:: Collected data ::
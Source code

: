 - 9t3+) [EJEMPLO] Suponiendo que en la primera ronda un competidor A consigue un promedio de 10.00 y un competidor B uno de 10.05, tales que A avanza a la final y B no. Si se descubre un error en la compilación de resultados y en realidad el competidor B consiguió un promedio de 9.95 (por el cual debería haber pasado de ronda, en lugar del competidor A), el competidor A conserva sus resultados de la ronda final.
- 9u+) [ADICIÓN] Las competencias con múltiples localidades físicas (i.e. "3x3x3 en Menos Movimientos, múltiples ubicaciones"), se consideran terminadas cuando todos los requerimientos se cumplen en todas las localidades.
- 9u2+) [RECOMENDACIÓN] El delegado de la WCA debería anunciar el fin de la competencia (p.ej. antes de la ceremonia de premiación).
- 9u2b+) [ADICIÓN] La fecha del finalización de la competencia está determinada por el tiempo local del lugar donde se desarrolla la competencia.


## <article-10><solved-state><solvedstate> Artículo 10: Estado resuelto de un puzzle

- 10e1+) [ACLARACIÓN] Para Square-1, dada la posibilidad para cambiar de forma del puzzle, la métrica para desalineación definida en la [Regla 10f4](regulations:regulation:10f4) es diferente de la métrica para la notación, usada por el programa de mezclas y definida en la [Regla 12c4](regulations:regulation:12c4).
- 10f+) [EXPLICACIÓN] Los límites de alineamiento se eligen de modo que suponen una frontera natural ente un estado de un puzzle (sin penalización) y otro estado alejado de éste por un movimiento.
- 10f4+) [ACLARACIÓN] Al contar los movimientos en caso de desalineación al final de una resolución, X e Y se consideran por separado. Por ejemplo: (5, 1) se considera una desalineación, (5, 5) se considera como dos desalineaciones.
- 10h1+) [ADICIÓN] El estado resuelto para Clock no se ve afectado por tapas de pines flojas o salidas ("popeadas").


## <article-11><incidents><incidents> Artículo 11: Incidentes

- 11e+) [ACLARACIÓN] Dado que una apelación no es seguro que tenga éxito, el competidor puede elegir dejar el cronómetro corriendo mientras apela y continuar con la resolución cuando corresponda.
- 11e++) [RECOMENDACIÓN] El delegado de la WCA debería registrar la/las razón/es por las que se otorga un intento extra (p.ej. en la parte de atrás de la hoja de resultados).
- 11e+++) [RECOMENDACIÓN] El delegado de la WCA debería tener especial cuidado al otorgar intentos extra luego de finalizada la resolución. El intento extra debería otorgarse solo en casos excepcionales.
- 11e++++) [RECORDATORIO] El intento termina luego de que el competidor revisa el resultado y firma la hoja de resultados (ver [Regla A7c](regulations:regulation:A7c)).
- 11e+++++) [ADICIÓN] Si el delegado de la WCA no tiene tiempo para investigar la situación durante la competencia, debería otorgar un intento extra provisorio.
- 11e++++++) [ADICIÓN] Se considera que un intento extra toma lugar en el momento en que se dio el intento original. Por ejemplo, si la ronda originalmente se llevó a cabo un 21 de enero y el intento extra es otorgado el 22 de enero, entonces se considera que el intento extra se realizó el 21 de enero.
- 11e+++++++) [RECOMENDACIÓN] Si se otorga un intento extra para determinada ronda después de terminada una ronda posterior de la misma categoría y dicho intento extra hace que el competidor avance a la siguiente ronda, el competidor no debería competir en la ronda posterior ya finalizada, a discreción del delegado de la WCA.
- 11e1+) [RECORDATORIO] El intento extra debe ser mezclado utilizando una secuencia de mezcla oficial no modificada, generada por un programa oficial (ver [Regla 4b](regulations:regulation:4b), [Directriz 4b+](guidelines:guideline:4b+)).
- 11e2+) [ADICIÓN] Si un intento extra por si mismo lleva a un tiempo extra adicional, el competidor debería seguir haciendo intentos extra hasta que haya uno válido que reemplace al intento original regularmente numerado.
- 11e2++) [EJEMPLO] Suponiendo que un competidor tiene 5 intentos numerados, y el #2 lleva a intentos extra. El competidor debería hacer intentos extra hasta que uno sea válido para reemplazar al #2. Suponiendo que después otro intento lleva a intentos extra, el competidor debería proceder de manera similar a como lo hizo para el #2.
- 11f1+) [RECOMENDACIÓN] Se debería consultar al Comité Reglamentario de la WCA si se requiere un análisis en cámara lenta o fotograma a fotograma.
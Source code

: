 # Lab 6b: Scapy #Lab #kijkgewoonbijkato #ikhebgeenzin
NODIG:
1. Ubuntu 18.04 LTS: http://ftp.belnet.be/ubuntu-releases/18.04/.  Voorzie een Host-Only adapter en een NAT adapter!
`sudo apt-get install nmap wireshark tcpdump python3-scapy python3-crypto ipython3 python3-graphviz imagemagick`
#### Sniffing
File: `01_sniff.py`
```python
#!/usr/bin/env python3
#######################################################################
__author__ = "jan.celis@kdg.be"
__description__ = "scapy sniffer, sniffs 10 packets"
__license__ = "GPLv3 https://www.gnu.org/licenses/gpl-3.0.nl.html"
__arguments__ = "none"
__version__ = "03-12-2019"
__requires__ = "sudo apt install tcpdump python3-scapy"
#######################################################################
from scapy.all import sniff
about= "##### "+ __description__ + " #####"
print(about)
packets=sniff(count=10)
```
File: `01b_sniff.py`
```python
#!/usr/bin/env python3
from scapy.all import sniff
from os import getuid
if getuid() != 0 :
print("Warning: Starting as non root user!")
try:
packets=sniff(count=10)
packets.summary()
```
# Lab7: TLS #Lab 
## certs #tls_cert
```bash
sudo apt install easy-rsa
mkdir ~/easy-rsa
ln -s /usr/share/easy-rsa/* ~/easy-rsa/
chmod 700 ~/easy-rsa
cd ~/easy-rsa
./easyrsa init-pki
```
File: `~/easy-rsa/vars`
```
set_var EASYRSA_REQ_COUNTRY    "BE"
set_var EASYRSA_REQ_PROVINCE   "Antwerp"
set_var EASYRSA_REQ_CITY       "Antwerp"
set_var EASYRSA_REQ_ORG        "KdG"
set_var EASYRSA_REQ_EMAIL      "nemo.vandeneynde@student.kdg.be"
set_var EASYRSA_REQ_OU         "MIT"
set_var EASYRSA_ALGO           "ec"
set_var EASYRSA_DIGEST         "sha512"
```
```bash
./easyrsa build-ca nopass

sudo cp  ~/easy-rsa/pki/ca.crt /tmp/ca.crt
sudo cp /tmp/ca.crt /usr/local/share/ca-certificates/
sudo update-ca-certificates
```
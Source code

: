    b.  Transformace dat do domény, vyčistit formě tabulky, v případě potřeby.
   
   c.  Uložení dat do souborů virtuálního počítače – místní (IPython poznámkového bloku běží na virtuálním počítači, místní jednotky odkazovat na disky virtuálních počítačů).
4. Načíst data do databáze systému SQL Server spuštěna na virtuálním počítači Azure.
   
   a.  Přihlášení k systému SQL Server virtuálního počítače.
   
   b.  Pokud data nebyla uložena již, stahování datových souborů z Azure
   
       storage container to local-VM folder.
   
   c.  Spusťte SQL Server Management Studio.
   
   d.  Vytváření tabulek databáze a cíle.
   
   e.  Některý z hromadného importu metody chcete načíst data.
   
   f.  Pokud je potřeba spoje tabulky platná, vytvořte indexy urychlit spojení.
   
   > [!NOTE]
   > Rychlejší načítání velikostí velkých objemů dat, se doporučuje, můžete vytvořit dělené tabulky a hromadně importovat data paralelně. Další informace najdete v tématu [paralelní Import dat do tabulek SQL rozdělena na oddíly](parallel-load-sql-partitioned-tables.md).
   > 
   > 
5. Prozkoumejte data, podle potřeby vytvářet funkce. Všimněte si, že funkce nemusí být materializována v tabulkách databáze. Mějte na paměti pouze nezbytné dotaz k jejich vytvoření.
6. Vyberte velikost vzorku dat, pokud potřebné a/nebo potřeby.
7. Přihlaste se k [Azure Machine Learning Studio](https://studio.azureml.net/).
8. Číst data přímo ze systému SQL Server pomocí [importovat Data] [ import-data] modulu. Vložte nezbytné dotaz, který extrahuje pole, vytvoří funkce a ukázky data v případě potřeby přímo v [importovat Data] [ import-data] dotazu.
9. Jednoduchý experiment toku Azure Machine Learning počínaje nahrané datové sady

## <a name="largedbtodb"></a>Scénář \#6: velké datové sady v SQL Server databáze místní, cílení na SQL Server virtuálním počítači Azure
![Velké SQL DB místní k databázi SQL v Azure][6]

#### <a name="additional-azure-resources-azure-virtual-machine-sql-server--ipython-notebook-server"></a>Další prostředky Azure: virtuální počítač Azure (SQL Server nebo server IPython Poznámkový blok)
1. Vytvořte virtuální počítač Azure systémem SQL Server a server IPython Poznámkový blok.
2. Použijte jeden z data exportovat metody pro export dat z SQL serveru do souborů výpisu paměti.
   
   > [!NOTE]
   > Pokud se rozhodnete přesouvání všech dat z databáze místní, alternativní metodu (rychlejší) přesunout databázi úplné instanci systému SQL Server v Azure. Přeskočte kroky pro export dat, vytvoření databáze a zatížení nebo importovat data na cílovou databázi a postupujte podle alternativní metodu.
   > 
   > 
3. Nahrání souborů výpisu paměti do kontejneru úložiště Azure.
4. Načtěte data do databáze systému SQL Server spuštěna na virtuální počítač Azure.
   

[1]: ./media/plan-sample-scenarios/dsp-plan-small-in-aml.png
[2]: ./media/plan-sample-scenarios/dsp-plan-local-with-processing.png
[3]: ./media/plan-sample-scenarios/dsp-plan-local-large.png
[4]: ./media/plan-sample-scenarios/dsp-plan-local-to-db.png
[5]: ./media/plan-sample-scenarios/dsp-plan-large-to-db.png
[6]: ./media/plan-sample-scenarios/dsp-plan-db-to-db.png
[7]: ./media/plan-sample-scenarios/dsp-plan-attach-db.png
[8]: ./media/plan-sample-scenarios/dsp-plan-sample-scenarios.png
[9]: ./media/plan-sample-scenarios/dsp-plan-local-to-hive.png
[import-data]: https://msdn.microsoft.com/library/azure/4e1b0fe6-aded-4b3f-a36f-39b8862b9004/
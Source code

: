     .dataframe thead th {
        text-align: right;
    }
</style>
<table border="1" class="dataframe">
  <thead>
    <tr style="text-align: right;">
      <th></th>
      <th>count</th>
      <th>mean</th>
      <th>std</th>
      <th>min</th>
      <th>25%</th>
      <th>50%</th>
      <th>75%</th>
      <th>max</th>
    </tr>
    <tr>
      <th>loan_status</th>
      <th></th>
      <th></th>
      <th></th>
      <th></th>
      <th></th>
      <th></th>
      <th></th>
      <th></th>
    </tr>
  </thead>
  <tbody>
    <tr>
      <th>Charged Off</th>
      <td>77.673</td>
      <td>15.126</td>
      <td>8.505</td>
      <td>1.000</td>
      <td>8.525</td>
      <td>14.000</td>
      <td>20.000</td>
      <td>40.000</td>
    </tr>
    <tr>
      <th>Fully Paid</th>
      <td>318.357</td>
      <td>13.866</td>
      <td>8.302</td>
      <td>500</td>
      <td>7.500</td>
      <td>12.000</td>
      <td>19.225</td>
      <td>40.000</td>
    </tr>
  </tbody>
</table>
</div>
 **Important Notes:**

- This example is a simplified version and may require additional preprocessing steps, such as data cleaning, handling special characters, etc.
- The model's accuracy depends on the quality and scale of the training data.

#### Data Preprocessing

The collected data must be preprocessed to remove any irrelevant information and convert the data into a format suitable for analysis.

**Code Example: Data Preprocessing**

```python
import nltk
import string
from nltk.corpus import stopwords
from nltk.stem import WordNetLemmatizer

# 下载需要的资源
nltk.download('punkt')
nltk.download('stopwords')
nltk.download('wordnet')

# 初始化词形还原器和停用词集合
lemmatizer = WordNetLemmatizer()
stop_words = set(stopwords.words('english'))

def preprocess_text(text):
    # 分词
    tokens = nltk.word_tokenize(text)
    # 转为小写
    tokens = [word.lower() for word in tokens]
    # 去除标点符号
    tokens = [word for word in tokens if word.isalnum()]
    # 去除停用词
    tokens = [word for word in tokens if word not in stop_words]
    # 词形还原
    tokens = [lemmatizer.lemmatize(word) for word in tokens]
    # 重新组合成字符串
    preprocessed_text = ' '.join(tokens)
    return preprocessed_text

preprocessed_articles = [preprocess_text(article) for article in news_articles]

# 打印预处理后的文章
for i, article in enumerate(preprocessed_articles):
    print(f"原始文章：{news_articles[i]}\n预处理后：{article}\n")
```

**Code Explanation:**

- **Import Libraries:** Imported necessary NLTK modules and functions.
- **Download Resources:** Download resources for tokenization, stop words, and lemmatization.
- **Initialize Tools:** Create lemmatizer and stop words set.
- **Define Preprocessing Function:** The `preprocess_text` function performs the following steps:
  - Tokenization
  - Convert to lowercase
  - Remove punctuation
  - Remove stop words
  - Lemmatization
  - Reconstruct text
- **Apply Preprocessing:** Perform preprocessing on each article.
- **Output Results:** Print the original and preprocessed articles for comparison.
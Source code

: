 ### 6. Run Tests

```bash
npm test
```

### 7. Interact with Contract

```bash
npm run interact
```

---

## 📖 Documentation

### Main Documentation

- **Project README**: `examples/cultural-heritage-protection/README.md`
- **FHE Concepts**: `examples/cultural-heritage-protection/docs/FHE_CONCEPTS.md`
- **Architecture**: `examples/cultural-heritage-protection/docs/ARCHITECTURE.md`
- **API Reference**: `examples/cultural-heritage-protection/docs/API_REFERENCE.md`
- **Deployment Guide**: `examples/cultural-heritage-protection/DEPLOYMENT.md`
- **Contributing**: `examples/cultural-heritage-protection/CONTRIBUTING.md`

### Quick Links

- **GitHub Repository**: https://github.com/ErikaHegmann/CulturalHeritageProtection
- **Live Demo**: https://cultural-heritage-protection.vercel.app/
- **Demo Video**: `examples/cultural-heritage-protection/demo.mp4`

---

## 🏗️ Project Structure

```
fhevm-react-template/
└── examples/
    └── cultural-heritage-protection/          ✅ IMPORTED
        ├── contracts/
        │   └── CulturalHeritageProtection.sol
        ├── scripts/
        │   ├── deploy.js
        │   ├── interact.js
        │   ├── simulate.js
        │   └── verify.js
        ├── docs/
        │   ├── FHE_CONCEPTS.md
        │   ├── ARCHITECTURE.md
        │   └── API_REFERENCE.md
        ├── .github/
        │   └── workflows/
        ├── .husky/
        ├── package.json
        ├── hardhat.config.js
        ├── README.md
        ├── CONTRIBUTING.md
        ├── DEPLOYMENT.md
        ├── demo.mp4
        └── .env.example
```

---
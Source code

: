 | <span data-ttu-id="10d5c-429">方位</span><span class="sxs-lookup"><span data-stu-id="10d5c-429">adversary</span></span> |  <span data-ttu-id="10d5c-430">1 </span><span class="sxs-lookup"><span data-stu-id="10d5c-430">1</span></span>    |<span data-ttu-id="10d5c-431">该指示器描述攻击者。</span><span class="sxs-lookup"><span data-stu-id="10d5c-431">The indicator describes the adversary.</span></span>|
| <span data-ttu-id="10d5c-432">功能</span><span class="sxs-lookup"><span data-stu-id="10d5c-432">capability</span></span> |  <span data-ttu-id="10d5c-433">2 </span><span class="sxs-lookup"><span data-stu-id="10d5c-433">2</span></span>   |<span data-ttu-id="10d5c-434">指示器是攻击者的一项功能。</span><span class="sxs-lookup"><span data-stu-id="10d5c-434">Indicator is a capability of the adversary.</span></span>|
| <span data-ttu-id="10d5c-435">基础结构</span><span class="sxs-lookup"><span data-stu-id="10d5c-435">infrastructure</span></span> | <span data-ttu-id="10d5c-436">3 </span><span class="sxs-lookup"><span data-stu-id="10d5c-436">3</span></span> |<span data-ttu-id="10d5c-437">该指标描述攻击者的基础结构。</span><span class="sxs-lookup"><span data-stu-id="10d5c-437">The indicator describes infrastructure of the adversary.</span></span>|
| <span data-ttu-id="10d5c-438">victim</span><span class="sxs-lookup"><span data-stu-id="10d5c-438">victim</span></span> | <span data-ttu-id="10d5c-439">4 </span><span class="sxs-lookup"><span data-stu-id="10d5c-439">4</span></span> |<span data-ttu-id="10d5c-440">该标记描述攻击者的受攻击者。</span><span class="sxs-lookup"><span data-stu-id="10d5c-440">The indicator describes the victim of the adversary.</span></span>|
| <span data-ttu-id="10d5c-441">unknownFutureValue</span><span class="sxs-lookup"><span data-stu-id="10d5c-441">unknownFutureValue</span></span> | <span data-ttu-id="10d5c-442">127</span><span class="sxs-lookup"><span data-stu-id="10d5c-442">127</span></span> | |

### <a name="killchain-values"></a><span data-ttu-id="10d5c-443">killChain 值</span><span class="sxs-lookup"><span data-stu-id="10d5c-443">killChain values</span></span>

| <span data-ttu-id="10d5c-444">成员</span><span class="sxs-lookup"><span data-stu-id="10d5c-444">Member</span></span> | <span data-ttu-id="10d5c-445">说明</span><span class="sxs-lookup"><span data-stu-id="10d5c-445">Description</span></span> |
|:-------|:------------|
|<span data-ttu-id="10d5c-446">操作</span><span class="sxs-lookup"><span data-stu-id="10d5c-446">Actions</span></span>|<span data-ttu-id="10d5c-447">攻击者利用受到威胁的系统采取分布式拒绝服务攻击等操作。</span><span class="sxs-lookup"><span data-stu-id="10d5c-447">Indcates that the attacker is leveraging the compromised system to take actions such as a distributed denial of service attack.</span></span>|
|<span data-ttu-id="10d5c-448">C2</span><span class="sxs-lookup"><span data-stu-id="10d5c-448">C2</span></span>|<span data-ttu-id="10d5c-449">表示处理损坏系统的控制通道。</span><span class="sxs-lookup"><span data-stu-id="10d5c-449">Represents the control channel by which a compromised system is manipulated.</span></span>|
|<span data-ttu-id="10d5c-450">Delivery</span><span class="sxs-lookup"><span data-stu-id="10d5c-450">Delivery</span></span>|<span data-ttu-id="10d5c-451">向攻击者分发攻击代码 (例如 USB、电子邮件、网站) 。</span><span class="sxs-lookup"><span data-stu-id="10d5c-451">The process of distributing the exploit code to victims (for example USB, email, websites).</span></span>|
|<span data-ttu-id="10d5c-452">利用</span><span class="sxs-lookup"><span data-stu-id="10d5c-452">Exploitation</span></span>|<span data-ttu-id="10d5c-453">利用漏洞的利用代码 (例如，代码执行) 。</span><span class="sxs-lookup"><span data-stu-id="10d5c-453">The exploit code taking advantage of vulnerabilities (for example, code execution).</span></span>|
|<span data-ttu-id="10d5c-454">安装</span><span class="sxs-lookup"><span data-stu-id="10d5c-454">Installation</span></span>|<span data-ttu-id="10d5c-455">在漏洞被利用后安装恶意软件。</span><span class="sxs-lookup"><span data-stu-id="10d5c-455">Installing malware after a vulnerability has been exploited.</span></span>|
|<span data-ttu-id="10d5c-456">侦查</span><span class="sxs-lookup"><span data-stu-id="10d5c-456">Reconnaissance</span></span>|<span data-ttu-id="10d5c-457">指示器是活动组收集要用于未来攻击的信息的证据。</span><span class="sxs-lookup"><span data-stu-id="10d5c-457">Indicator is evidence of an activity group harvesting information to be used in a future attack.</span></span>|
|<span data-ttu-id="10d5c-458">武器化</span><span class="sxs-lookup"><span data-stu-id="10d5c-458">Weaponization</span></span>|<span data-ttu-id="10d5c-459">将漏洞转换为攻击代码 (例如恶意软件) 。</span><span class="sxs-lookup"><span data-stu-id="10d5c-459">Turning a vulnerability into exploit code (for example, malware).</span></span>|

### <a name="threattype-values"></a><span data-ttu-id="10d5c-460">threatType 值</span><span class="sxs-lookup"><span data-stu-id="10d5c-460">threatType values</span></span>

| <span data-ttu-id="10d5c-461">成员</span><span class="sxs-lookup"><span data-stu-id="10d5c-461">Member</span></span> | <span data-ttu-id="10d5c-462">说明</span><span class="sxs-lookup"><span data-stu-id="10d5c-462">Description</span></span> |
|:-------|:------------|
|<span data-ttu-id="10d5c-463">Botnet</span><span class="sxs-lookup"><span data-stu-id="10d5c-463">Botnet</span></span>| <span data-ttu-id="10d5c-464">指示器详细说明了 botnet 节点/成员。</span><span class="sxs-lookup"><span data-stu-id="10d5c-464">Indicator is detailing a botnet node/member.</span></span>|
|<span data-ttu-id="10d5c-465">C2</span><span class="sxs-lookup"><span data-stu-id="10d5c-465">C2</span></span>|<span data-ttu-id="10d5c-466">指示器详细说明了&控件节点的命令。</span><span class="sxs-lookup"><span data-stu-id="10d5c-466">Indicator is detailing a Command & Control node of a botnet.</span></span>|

:: Required action ::
If a line in the data above holds the string "values", report that line.

:: Problem solution ::
### <a name="killchain-values"></a><span data-ttu-id="10d5c-443">killChain 值</span><span class="sxs-lookup"><span data-stu-id="10d5c-443">killChain values</span></span>
### <a name="threattype-values"></a><span data-ttu-id="10d5c-460">threatType 值</span><span class="sxs-lookup"><span data-stu-id="10d5c-460">threatType values</span></span>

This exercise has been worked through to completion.